[Saved data entries]
|---|
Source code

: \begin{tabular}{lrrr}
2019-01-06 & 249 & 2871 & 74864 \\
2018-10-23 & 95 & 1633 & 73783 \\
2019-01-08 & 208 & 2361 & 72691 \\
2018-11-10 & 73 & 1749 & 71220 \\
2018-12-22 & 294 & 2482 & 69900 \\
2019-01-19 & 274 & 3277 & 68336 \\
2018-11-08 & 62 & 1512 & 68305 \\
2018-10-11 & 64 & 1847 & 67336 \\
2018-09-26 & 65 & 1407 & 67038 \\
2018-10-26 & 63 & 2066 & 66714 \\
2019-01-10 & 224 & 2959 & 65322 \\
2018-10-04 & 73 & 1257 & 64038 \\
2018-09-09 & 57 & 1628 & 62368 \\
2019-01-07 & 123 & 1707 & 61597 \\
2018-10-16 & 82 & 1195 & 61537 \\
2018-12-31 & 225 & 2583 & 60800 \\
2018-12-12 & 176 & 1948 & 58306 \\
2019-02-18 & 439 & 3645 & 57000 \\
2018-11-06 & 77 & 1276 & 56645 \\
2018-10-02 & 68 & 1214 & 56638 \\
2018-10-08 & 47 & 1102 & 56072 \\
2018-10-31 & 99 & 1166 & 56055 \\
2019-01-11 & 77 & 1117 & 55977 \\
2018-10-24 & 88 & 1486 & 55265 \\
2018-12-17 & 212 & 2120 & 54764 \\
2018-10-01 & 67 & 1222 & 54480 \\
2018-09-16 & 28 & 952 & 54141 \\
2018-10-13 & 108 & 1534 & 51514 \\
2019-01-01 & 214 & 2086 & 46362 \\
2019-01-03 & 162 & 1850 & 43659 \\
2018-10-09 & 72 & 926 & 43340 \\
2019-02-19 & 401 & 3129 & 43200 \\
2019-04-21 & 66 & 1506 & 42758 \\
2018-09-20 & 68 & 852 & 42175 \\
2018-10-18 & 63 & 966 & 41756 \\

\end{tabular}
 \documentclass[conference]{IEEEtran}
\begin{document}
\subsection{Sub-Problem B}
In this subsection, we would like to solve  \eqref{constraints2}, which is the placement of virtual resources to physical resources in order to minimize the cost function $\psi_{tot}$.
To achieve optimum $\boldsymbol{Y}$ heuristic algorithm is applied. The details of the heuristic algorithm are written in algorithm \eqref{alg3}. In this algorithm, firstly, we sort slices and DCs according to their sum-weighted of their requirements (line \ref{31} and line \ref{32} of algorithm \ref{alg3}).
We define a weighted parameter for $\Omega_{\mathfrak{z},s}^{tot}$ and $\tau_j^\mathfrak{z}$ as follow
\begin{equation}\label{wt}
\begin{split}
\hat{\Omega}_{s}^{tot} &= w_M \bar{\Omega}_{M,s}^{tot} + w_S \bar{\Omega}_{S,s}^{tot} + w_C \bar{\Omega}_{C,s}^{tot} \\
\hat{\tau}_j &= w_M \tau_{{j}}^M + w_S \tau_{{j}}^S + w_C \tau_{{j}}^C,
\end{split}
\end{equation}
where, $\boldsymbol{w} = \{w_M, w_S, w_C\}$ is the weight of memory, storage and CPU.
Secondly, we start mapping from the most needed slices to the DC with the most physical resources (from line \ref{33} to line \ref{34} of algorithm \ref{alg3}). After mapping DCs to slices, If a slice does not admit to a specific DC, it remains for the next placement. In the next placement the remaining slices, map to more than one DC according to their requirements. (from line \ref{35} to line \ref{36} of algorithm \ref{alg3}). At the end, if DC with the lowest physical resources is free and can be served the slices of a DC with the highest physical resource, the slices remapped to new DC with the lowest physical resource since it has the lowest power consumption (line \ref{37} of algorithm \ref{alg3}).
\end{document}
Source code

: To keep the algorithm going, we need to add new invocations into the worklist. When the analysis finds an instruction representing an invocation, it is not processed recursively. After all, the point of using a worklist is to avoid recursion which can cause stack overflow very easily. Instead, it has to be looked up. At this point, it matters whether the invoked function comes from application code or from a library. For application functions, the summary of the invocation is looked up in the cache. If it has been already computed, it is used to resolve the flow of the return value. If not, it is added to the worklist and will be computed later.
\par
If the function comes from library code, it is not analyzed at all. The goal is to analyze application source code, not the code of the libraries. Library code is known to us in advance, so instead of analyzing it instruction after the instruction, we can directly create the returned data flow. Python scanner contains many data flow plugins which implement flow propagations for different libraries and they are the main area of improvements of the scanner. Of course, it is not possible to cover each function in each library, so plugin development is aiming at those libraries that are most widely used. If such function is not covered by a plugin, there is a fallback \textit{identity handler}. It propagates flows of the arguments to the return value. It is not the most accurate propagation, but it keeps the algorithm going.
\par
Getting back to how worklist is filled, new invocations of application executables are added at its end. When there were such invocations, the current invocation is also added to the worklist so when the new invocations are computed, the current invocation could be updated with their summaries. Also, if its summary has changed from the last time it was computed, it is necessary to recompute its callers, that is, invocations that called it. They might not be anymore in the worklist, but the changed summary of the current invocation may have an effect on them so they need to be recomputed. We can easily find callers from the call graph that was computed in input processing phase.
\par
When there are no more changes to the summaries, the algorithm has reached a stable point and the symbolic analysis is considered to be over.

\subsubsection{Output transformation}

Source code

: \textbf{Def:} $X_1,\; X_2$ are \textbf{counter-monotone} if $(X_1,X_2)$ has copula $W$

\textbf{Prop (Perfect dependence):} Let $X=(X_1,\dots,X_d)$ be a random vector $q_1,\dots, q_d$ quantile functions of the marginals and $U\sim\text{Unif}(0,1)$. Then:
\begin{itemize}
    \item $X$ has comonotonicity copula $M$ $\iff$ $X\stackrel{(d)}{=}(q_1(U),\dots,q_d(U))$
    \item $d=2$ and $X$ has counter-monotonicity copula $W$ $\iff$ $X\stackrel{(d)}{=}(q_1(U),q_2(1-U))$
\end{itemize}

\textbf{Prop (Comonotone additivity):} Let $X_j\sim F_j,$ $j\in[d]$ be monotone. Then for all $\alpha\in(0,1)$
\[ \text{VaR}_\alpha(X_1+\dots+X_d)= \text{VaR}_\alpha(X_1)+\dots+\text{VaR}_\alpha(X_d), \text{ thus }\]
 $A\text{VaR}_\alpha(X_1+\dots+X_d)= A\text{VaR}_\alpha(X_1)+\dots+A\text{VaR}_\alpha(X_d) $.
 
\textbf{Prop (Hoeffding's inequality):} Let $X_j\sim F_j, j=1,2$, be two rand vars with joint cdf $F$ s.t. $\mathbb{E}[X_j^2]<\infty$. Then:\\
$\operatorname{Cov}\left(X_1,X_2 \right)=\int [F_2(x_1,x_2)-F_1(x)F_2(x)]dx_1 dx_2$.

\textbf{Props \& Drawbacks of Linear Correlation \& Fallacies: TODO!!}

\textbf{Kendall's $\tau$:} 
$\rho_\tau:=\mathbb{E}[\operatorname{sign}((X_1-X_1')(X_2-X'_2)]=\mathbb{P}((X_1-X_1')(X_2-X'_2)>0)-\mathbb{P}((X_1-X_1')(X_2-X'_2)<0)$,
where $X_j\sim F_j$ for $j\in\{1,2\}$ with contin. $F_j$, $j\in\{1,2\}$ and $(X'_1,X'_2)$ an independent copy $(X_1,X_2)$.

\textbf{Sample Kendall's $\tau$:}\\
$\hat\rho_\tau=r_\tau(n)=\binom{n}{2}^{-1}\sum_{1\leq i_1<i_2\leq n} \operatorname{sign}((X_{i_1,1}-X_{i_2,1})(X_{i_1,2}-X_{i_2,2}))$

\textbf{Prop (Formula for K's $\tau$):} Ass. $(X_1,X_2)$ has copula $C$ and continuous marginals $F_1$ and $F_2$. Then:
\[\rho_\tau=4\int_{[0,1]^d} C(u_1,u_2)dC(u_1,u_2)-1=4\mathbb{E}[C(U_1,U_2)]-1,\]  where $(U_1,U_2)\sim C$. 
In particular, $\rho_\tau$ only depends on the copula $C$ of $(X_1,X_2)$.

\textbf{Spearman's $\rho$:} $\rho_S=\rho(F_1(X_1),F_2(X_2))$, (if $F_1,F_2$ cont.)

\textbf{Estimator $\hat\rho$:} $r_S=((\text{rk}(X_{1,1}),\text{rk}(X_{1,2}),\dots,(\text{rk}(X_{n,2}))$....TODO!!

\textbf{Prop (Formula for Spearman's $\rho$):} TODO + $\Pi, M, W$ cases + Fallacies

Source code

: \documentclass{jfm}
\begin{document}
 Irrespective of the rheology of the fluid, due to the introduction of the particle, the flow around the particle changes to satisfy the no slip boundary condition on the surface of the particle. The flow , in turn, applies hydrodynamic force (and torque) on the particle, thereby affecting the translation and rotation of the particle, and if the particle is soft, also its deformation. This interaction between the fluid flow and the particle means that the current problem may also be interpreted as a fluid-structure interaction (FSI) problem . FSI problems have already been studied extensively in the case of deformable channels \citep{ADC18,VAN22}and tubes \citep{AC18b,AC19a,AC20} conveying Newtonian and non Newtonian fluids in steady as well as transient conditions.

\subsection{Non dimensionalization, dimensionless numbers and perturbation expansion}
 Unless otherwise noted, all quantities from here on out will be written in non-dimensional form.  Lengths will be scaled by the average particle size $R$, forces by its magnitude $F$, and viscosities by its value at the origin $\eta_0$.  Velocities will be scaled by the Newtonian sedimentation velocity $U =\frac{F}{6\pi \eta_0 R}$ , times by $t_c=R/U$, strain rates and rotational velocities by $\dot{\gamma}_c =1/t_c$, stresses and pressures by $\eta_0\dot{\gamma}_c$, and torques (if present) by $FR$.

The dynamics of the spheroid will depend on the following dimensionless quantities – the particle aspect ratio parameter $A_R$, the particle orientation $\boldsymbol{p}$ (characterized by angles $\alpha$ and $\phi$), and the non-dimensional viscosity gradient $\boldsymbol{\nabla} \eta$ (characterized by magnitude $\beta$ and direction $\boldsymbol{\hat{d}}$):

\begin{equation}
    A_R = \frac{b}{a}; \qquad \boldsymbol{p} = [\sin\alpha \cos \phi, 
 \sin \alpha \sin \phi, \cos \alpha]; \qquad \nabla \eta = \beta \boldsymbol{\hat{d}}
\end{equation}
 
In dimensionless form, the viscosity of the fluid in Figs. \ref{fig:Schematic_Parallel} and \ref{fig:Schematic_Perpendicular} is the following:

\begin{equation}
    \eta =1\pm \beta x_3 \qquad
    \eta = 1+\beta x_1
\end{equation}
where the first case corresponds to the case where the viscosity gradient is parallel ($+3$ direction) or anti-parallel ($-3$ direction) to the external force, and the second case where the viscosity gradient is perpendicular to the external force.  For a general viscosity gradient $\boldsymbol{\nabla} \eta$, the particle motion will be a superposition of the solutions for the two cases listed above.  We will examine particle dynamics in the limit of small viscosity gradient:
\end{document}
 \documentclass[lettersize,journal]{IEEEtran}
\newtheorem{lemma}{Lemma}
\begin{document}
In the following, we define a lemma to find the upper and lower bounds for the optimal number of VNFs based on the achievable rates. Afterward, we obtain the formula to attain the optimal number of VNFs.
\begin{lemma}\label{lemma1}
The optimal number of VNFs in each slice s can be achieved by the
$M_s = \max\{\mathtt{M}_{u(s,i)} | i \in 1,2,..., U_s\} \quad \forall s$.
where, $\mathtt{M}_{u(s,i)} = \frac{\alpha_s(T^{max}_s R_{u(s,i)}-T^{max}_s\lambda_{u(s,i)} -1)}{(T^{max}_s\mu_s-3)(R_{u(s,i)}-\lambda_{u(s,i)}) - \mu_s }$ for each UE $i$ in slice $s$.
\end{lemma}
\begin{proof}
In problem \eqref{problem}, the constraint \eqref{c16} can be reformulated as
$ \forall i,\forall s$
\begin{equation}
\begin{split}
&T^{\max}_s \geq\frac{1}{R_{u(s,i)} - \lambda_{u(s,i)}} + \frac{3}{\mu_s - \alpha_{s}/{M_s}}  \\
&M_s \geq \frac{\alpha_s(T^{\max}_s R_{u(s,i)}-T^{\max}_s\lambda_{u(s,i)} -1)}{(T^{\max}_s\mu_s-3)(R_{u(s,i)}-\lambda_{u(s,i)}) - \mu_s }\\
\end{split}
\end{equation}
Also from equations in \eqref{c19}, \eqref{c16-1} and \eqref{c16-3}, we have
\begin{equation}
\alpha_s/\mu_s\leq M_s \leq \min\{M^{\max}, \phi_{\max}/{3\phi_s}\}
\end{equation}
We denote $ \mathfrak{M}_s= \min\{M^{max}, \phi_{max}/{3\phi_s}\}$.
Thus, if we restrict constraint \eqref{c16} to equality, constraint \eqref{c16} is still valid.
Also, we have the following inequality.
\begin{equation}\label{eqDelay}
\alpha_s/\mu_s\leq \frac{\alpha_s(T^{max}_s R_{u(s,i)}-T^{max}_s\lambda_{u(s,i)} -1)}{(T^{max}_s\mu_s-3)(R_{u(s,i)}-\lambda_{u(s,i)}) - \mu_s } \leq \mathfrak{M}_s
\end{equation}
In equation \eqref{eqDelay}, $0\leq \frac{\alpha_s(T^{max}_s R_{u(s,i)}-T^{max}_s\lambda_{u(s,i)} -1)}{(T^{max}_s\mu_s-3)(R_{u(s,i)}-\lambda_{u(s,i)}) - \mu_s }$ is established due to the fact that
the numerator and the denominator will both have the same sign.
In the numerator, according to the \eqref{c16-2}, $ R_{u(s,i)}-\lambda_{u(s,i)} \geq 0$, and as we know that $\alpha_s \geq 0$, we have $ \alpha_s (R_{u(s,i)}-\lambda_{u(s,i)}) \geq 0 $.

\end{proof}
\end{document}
|---|
• **Work request**
What is needed is every line of the records that contains the word "copula".

• **Expected answer**
: \textbf{Def:} $X_1,\; X_2$ are \textbf{counter-monotone} if $(X_1,X_2)$ has copula $W$
    \item $X$ has comonotonicity copula $M$ $\iff$ $X\stackrel{(d)}{=}(q_1(U),\dots,q_d(U))$
    \item $d=2$ and $X$ has counter-monotonicity copula $W$ $\iff$ $X\stackrel{(d)}{=}(q_1(U),q_2(1-U))$
\textbf{Prop (Formula for K's $\tau$):} Ass. $(X_1,X_2)$ has copula $C$ and continuous marginals $F_1$ and $F_2$. Then:
In particular, $\rho_\tau$ only depends on the copula $C$ of $(X_1,X_2)$.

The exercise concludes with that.